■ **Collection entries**
※

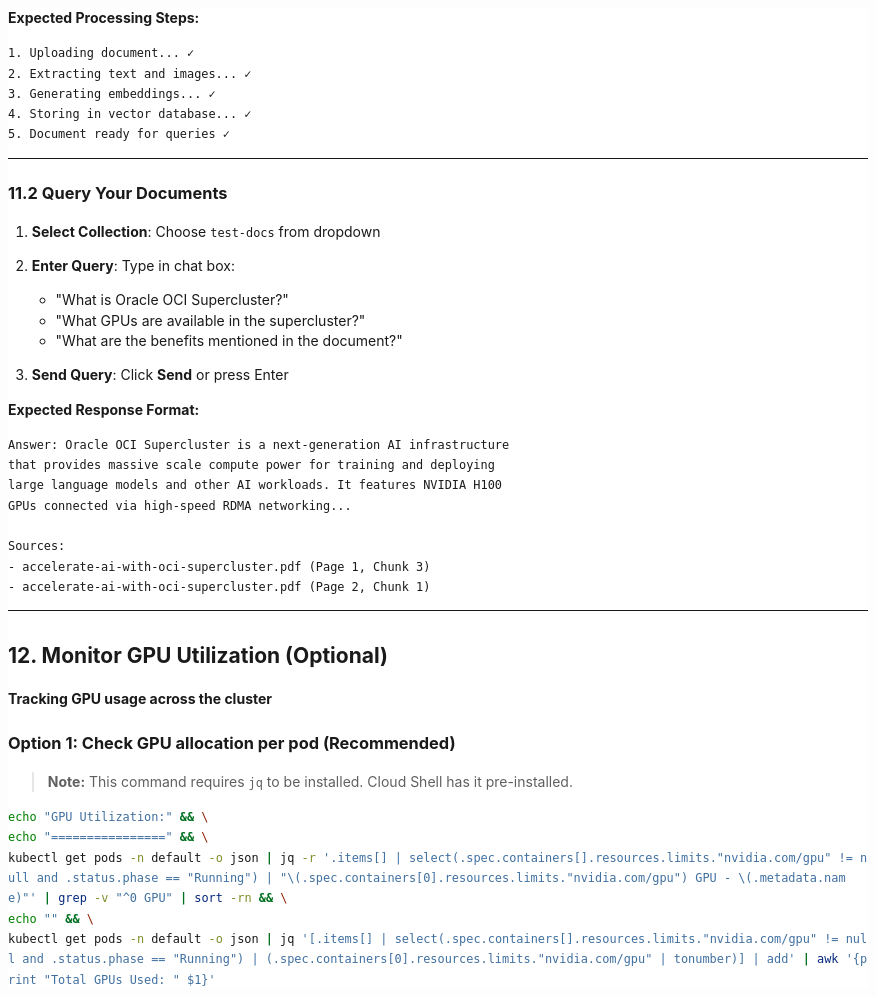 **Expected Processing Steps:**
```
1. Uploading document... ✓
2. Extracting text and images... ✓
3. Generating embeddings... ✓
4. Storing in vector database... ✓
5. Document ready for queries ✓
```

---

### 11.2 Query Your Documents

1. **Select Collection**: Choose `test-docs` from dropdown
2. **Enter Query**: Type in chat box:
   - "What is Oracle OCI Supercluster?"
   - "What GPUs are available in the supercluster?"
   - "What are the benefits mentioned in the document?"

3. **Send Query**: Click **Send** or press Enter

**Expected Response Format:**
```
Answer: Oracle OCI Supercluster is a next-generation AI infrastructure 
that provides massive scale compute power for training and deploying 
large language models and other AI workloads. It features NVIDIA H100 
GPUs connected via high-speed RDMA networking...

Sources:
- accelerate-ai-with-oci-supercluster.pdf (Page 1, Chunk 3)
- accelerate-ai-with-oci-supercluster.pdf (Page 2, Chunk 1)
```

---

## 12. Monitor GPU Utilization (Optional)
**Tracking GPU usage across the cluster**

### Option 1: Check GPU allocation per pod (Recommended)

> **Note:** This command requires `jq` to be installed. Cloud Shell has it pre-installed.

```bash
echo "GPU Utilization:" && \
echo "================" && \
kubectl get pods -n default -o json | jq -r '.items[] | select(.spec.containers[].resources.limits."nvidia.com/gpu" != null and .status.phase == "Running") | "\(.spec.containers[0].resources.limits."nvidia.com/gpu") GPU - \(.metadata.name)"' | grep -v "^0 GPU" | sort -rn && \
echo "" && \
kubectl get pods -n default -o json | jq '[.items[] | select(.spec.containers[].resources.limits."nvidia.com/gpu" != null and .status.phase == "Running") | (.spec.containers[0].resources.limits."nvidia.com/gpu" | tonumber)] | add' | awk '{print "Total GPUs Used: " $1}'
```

※

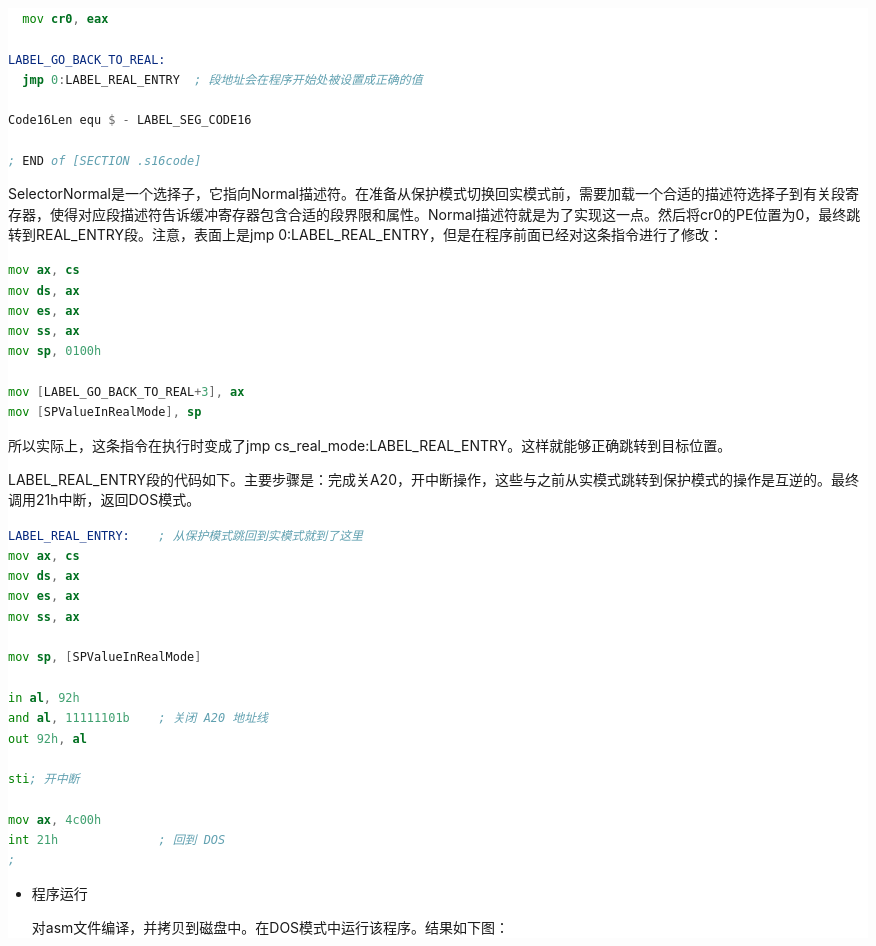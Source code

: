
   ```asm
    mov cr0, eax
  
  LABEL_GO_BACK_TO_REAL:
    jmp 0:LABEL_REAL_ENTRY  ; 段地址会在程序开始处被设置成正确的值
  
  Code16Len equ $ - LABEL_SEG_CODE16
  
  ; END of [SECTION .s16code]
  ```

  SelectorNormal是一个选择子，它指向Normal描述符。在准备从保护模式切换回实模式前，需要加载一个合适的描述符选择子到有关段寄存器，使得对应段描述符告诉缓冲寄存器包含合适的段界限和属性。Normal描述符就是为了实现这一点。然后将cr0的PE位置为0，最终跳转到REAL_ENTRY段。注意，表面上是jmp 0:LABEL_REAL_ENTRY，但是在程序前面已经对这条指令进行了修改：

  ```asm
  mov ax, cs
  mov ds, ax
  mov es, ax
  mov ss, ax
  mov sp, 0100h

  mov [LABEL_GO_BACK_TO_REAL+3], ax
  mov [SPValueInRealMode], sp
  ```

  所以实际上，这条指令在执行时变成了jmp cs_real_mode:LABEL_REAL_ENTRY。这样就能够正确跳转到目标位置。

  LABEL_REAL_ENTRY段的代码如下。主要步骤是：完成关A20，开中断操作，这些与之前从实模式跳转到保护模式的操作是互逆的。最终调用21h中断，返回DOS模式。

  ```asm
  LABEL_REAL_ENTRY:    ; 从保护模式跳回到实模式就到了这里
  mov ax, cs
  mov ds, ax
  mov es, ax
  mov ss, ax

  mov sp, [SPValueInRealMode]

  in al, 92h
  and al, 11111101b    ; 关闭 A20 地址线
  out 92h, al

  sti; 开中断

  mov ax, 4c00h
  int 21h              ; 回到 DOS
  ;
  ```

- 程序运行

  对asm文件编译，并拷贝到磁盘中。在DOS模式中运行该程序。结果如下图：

※

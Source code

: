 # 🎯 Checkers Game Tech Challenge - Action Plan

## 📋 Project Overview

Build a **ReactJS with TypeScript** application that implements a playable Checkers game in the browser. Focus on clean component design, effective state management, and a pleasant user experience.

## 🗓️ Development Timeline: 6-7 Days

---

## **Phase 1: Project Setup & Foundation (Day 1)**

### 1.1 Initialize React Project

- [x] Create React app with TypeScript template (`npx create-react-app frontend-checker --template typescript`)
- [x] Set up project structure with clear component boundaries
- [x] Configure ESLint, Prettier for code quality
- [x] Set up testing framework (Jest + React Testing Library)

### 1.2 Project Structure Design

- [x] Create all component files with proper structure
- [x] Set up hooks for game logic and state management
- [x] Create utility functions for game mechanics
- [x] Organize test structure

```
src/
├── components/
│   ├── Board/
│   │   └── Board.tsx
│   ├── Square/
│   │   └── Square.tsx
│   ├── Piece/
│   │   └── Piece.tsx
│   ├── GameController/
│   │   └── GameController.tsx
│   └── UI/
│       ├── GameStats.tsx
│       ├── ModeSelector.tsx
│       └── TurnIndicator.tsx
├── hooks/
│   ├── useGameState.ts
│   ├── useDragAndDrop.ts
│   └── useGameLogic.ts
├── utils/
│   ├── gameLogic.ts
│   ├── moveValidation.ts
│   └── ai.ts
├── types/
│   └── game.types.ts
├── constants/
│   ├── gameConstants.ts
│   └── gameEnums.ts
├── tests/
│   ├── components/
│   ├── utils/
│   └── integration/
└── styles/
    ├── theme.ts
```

※

■ **TASK BRIEF**
Where a line of the records above holds the word "Oracle", count it; give the total as a single number and nothing else.

■ **RESULT FOR THIS EXERCISE**
2